Abu himself will never make it there, though not for lack of trying. Since leaving his home in Syria more than a year ago, he has attempted to cross the Mediterranean more than a dozen times. During his last attempt, however, the boat capsized, killing 44 people and leaving Abu adrift.
“I swam for 11.5 hours before I was rescued,” he told the New York Times about the incident. “That’s when I realized I would never make it to Europe. So I decided to stay and help people get there myself.”
Abu Mohammad is a migrant trafficker, aiding the movement of refugees from the Middle East and other regions to the coast of Italy. Once in international waters, boats filled with hundreds of people are often left drifting for the Italian Coast Guard to find and help.
After a 2013 shipwreck filled with refugees, which killed 366 people, the Italian government rallied and strengthened their coast guard and navy in order to help and prevent other migrant shipwrecks.
The name of the project? “Mare Nostrum,” which is Latin for “our sea,” and the ancient Roman name for the Mediterranean Sea.
During its year-long run, Mare Nostrum is credited by the New York Times with “rescuing tens of thousands of lives.” However, last November, the European Unions immigration agency – Frontex – ended the program, saying that migrant traffickers depended on Mare Nostrum to bring the Migrants to shore.
Frontex eliminated the Navy from the program, and now migrants facing danger on the water only have the much less capable and responsive Italian Coast Guard to help them.
These Coast Guard ships are often too far away to reach shipwrecks in time, and if they do, the ships do not possess the size and resources the Navy has in order to properly care for the migrants.
During one such rescue mission on February 9, 29 migrants exposed to the wind and water died aboard Coast Guard rescue ships. “Had they been transported on the large ships of the Mare Nostrum, they would be alive,” said the mayor of Lampedusa, Giusi Nicolini, about the incident.
The sheer number of migrant drownings recorded just in the last few months is appalling.
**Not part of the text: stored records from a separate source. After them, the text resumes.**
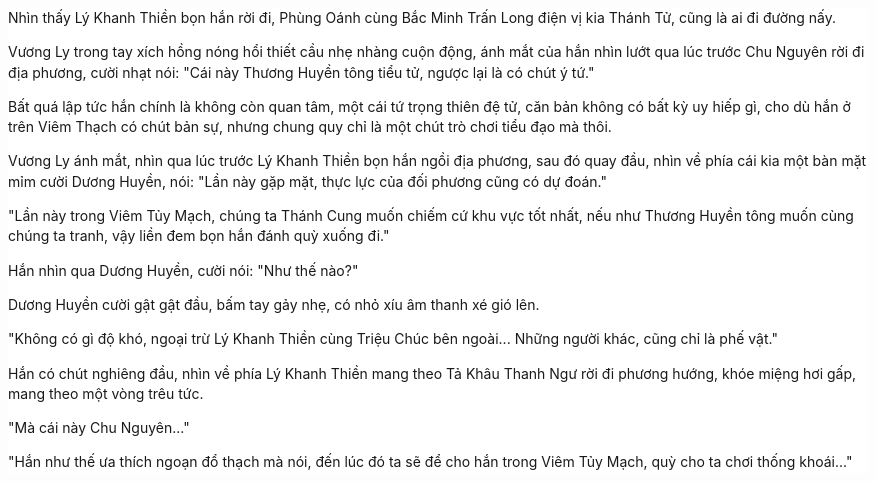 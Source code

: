 Nhìn thấy Lý Khanh Thiền bọn hắn rời đi, Phùng Oánh cùng Bắc Minh Trấn Long điện vị kia Thánh Tử, cũng là ai đi đường nấy.

Vương Ly trong tay xích hồng nóng hổi thiết cầu nhẹ nhàng cuộn động, ánh mắt của hắn nhìn lướt qua lúc trước Chu Nguyên rời đi địa phương, cười nhạt nói: "Cái này Thương Huyền tông tiểu tử, ngược lại là có chút ý tứ."

Bất quá lập tức hắn chính là không còn quan tâm, một cái tứ trọng thiên đệ tử, căn bản không có bất kỳ uy hiếp gì, cho dù hắn ở trên Viêm Thạch có chút bản sự, nhưng chung quy chỉ là một chút trò chơi tiểu đạo mà thôi.

Vương Ly ánh mắt, nhìn qua lúc trước Lý Khanh Thiền bọn hắn ngồi địa phương, sau đó quay đầu, nhìn về phía cái kia một bàn mặt mỉm cười Dương Huyền, nói: "Lần này gặp mặt, thực lực của đối phương cũng có dự đoán."

"Lần này trong Viêm Tủy Mạch, chúng ta Thánh Cung muốn chiếm cứ khu vực tốt nhất, nếu như Thương Huyền tông muốn cùng chúng ta tranh, vậy liền đem bọn hắn đánh quỳ xuống đi."

Hắn nhìn qua Dương Huyền, cười nói: "Như thế nào?"

Dương Huyền cười gật gật đầu, bấm tay gảy nhẹ, có nhỏ xíu âm thanh xé gió lên.

"Không có gì độ khó, ngoại trừ Lý Khanh Thiền cùng Triệu Chúc bên ngoài... Những người khác, cũng chỉ là phế vật."

Hắn có chút nghiêng đầu, nhìn về phía Lý Khanh Thiền mang theo Tả Khâu Thanh Ngư rời đi phương hướng, khóe miệng hơi gấp, mang theo một vòng trêu tức.

"Mà cái này Chu Nguyên..."

"Hắn như thế ưa thích ngoạn đổ thạch mà nói, đến lúc đó ta sẽ để cho hắn trong Viêm Tủy Mạch, quỳ cho ta chơi thống khoái..."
According to the International Organization for Migration, more than 3,000 migrants have died just this year attempting to cross the Mediterranean.
Last year, a record 220,000 migrants reached European shores, and as the UN reports, for every 20 of those refugees who made it, one drowned.
Despite these statistics, the number of migrants attempting to cross the Mediterranean has only increased dramatically, even without the protective Mare Nostrum program.
According to the Interior Ministry, 7,882 migrants made it to the Italian coast during the first two months of this year, compared to 5,506 migrants during the same time period in 2014.
With so many making the dangerous journey across the Mediterranean, migrant traffickers such as Abu Mohammed have more migrants looking for space on their ships than they can give.
Each migrant packed aboard the large shipping vessels, the small rubber dinghies and the decrepit fishing boats, is desperate for the opportunity of a new life. More than three million Syrians have fled ISIS in what experts call the largest mass migration since the end of World War II.
Most of these refugees have poured into Jordan, Lebanon and Turkey, where the mass influx of people has critically strained resources and finances. Crossing the Mediterranean, though illegal, is their only hope for a future.
Many refugees from the Sub-Saharan region are also making the trip – similarly fleeing starvation and civil war.
“With everything we have seen and been through, we are prepared to sacrifice everything just to get to a better place,” said one refugee speaking with the New York Times.“We are indifferent to safety on the sea because we face a bigger risk of death at home. We just want to get there now.”
Nothing short of an end to war and famine is going to stop these refugees from trying to reach Europe, no matter how dangerous the trip is. The Italian Coast Guard, try as it may, is unprepared to deal with such an overwhelming mass exodus.
It’s time to reinstate Mare Nostrum.